A children's charity has warned that the number of children living in poverty in Scotland is likely to rise dramatically in the coming months.

Save the Children said 9% of Scots children were living in severe poverty, where household income was less than half the UK average.

The charity blamed a lack of job opportunities in deprived areas.

It said that in some areas 18 people were chasing every job, three times the rate for similar areas in England.

Most of the 90,000 children identified as being brought up in severe poverty were living in homes where no adult worked.

The findings showed that nearly half of Scotland's 32 local authorities had a rate of severe child poverty that was above the Scottish average of 9%.

According to the research - compiled in November 2010 - Glasgow had Scotland's highest proportion of youngsters in severe poverty at 18%, with more than 11 adults chasing every job.

'Lost generation'

In North Ayrshire, 14% of children were deemed to be living in severe poverty, with more than 20 people applying for each job vacancy.

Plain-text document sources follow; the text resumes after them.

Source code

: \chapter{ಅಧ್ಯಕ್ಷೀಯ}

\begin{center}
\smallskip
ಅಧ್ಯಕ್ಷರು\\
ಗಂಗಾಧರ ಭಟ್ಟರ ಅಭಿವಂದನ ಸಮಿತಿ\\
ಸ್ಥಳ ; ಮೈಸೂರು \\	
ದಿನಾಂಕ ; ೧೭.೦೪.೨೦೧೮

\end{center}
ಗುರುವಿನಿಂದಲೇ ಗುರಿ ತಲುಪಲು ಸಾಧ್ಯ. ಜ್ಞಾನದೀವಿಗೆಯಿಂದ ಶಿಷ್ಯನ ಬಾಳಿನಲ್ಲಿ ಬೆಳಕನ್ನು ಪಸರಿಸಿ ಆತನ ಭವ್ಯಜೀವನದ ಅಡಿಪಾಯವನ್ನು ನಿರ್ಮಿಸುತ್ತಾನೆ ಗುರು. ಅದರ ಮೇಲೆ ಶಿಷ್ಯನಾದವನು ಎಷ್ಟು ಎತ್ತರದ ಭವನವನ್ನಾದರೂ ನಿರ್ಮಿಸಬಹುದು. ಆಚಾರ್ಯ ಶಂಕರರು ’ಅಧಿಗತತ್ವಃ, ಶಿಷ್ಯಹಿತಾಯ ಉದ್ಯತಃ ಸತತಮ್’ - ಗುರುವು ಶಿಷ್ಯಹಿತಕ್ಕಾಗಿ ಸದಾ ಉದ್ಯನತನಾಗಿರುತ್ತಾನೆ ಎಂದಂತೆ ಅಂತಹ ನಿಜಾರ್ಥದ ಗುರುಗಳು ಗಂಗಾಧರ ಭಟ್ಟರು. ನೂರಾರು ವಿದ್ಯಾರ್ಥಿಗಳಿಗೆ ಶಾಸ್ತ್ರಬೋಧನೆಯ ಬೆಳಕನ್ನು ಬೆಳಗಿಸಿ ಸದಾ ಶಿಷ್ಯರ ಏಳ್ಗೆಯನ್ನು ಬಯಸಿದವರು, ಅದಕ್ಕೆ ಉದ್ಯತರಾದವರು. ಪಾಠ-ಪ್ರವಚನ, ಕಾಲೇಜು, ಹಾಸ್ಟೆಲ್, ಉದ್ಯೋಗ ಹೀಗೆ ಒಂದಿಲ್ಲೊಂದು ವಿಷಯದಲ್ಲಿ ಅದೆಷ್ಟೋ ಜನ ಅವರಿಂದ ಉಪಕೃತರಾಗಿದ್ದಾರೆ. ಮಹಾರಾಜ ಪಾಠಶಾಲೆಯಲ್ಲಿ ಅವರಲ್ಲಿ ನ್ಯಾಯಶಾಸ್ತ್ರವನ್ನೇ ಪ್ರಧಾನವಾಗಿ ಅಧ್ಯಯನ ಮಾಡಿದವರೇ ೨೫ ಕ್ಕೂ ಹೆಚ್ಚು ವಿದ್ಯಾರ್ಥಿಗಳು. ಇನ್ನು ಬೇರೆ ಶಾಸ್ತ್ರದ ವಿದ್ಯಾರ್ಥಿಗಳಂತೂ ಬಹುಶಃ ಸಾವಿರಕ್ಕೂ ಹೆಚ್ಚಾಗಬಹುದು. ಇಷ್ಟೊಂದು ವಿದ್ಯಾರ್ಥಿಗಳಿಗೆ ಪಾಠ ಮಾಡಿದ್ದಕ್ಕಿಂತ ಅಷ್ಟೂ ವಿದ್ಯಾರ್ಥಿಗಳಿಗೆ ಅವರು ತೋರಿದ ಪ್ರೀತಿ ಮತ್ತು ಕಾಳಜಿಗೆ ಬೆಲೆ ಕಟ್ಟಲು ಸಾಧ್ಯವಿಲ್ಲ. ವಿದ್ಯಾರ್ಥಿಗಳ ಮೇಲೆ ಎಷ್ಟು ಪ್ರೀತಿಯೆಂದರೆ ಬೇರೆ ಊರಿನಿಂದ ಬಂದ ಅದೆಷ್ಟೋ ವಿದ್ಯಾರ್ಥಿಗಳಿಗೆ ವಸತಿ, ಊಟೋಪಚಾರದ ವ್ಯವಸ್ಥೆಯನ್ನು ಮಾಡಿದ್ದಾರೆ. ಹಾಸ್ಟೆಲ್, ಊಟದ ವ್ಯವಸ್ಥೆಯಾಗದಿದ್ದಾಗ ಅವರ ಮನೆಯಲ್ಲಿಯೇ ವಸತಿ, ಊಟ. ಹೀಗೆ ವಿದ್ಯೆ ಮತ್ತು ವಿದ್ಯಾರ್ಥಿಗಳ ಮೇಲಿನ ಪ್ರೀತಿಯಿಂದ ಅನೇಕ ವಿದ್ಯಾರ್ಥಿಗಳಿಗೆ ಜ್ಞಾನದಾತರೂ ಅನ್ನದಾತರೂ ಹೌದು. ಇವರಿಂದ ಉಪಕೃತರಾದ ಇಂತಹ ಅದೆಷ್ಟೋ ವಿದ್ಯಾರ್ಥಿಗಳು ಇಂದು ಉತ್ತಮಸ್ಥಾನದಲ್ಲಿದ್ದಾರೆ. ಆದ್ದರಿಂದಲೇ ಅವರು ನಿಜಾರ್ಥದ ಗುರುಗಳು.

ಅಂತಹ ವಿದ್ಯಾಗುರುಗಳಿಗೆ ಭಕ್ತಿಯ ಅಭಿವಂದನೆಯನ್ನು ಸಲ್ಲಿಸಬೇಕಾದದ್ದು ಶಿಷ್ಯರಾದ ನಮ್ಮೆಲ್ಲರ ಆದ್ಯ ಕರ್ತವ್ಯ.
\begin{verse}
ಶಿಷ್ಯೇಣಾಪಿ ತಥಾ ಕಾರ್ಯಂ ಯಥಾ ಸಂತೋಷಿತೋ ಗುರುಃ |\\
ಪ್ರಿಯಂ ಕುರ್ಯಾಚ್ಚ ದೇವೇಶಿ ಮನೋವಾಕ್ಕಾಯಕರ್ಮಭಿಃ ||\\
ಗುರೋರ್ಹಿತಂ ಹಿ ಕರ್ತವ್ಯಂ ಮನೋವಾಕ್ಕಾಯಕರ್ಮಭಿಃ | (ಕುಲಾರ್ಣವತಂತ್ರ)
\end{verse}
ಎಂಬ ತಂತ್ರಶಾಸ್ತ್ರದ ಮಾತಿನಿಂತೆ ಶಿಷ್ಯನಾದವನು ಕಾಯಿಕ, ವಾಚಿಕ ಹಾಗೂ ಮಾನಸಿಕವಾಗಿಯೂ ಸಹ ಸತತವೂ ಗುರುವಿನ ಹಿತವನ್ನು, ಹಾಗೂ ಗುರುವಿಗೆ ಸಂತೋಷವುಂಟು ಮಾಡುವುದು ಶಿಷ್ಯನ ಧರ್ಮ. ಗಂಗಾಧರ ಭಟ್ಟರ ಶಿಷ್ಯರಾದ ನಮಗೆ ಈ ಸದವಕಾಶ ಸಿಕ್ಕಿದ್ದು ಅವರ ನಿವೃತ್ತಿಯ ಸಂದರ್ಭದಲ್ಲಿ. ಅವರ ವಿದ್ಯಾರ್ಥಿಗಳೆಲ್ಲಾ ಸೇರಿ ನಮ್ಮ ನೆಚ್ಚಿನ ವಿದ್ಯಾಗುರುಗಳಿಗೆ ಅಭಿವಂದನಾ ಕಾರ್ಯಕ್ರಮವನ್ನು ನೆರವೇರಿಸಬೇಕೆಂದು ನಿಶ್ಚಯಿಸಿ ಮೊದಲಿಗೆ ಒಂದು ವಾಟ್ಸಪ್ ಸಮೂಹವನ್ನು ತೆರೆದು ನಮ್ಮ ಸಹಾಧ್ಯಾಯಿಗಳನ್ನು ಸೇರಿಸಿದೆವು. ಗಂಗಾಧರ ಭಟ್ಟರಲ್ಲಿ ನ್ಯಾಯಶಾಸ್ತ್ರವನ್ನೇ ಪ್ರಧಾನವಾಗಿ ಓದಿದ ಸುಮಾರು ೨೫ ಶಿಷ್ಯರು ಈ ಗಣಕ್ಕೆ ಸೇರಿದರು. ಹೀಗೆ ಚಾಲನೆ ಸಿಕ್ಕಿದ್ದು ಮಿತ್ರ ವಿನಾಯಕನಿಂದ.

Clackmannanshire recorded the highest number of job applicants per vacancy, with nearly 25 people going for every job. The area also recorded 14% of children living in severe poverty.

A spokesman for the charity said they feared that government cuts, rising unemployment, VAT increases and inflation would lead to more children being "forced into severe poverty in the coming months without urgent and concerted action".

Douglas Hamilton, Save the Children's head in Scotland, said: "Urgent action is required in Scotland's most deprived areas or we will end up with a lost generation.

"Some of these children will grow up living in households with no working adults - they have never seen a parent or grandparent work and this becomes the norm."

The charity called on the UK and Scottish governments to introduce an emergency plan of action and for councils to make job creation for parents and fair wages their key aims.

Mr Hamilton added: "Children up and down the country are going to sleep at night in homes with no heating, without eating a proper meal and without proper school uniforms to put on in the morning.

"No child should be born without a chance. It is a national scandal that 90,000 Scottish children are growing up in severe poverty."

In response to the report, housing and communities minister Alex Neil said the Scottish government was supporting "thousands of families" by freezing council tax, giving free heating help, progressively abolishing prescription charges and extending free school meals.

He added: "We have also implemented a living wage of £7.15 for 200,000 public sector workers, the level proposed by the Living Wage Campaign."

Scottish Labour leader Iain Gray said his party was committed to a living wage to "lift people out of poverty so no one who is working suffers from poverty".

Of the UK nations, Wales has the highest proportion of children living in severe poverty at 14%, followed by England with 13%, then Scotland and Northern Ireland which have 9% each.

To measure severe poverty, Save the Children combined both income and material deprivation.

According to the charity, this meant a single parent family with one child aged under 14 on an income of less than £7,000 or a couple with two children under 14 on less than £12,500.